Meal skipping: Not a healthy way to lose weight

  • Published
  • By Courtesy of the Whiteman
  • Health and Wellness Center
"Forget about breakfast -- I just don't have the time to eat. Meeting at 7:30 a.m., the office is low-manned, and I have to pick up the kids at daycare. There's just no time. Anyway, I need to lose some weight!" Sound familiar?

Whether you want to lose 15 pounds or five pounds before your next PT test, trying to restrict the number of calories you eat by skipping meals will often backfire.

According to the American Heart association, "Skipping meals usually doesn't help you eat fewer calories. When you skip a meal, you're more likely to get hungry and overeat. It's better to spread your eating evenly through the day and eat smaller meals. In the long-run, you'll probably eat fewer calories with three small meals per day than with one or two large ones.

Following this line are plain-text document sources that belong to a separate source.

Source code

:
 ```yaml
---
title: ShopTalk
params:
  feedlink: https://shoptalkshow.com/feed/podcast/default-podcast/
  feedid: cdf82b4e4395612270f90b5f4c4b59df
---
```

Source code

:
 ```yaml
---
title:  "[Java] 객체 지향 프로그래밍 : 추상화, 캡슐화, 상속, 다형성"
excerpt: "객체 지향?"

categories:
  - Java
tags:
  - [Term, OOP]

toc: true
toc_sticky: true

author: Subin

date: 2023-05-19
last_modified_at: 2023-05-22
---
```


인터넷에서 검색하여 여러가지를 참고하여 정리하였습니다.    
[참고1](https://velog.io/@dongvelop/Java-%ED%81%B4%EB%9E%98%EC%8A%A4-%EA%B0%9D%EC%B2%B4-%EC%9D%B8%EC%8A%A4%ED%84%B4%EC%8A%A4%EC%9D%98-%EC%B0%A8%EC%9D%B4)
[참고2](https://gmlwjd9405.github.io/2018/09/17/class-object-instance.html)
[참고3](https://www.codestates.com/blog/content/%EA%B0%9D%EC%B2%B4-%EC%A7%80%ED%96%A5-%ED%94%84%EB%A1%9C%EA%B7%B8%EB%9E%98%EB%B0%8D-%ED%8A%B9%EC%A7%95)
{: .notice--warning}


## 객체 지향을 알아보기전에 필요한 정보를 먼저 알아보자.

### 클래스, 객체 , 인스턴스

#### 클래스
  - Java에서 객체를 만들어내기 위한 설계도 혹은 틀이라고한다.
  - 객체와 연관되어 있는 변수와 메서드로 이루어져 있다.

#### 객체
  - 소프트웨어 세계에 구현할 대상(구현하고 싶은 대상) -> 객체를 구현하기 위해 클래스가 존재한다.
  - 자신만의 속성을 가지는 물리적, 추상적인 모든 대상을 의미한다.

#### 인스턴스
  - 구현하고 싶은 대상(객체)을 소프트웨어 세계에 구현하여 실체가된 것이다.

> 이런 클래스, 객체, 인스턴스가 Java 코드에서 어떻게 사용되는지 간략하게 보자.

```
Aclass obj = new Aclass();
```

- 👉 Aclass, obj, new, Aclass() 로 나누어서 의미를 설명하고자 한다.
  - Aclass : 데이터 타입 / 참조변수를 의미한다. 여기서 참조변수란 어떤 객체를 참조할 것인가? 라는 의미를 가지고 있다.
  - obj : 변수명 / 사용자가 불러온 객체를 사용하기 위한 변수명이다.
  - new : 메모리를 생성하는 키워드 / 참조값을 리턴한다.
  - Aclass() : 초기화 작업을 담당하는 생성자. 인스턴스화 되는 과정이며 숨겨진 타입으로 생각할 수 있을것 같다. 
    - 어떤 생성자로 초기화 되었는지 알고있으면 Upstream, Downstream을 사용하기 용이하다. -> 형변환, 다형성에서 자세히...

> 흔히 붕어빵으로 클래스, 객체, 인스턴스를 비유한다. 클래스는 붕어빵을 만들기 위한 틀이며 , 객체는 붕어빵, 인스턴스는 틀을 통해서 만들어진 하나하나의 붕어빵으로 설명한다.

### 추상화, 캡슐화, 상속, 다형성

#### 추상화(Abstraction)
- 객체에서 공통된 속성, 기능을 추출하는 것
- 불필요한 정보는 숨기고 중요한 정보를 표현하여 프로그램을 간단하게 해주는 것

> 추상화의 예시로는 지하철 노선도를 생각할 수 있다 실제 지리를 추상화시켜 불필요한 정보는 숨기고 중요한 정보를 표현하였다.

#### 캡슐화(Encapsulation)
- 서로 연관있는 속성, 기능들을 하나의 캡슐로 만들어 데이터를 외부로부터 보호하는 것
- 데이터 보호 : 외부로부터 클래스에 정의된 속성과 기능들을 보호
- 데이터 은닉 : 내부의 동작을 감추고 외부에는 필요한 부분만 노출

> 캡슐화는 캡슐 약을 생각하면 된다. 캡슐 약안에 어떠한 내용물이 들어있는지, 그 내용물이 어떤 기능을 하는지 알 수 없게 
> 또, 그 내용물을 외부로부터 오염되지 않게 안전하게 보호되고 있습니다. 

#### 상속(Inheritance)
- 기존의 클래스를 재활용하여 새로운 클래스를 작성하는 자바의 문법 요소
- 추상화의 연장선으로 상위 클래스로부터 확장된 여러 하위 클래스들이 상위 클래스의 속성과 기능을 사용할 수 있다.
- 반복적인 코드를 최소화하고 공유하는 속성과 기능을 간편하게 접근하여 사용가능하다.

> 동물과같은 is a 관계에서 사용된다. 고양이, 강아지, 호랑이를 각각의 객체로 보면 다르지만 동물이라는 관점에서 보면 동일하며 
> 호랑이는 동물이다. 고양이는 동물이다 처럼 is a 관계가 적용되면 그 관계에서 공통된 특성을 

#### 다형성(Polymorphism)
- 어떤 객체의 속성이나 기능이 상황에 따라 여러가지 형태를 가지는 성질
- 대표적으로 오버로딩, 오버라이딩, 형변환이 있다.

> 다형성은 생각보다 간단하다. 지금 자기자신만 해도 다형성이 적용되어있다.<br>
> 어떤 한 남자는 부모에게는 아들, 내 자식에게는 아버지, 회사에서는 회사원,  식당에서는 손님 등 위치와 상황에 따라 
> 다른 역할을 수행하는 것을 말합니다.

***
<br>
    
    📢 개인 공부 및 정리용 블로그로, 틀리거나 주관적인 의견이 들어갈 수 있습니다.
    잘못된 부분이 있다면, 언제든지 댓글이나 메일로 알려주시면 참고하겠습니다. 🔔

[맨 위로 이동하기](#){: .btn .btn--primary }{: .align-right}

It's natural for someone trying to lose weight to want to lose it quickly. Although, according to the Centers for Disease Control, "People who lose weight at a steady rate (about one to two pounds per week) are more successful at keeping weight off."

Healthy weight loss is about a lifestyle modification that includes long-term changes in daily eating and exercise habits. To lose weight, you must use up more calories than you take in.

Since one pound equals 3,500 calories, you need to reduce your caloric intake by 500 --1,000 calories per day to lose about one to two pounds per week.

Losing weight by relying on healthful eating habits and staying physically active most days of the week (about 60--90 minutes, moderate intensity), you will be more likely to be successful at keeping the weight off over the long term.